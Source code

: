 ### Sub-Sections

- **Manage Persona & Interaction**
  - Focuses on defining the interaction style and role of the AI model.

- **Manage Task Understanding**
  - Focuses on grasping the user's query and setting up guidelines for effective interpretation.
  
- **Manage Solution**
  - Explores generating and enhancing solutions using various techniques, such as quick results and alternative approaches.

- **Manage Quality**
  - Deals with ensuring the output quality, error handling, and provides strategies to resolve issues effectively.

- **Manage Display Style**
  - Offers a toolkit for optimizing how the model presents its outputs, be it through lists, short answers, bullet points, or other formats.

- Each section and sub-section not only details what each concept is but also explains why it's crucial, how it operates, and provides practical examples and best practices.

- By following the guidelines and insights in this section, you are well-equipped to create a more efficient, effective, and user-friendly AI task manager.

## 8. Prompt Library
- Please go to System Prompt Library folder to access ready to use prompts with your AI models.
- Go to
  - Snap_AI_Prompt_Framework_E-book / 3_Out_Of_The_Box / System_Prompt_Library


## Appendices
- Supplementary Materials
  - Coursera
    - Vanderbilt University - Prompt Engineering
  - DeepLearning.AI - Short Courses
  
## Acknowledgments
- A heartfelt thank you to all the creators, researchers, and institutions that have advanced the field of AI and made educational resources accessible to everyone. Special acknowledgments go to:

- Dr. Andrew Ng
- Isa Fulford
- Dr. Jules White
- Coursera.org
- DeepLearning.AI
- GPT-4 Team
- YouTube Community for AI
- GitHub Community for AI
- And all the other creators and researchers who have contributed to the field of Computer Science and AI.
○ ○ ○ ○
◆ TASK BRIEF
Beginning with the top line of the data above, output every line exactly until the one that contains "- **Manage Task Understanding**", and include that one too.

◆ OUTPUT
Source code

: ### Sub-Sections

- **Manage Persona & Interaction**
  - Focuses on defining the interaction style and role of the AI model.

- **Manage Task Understanding**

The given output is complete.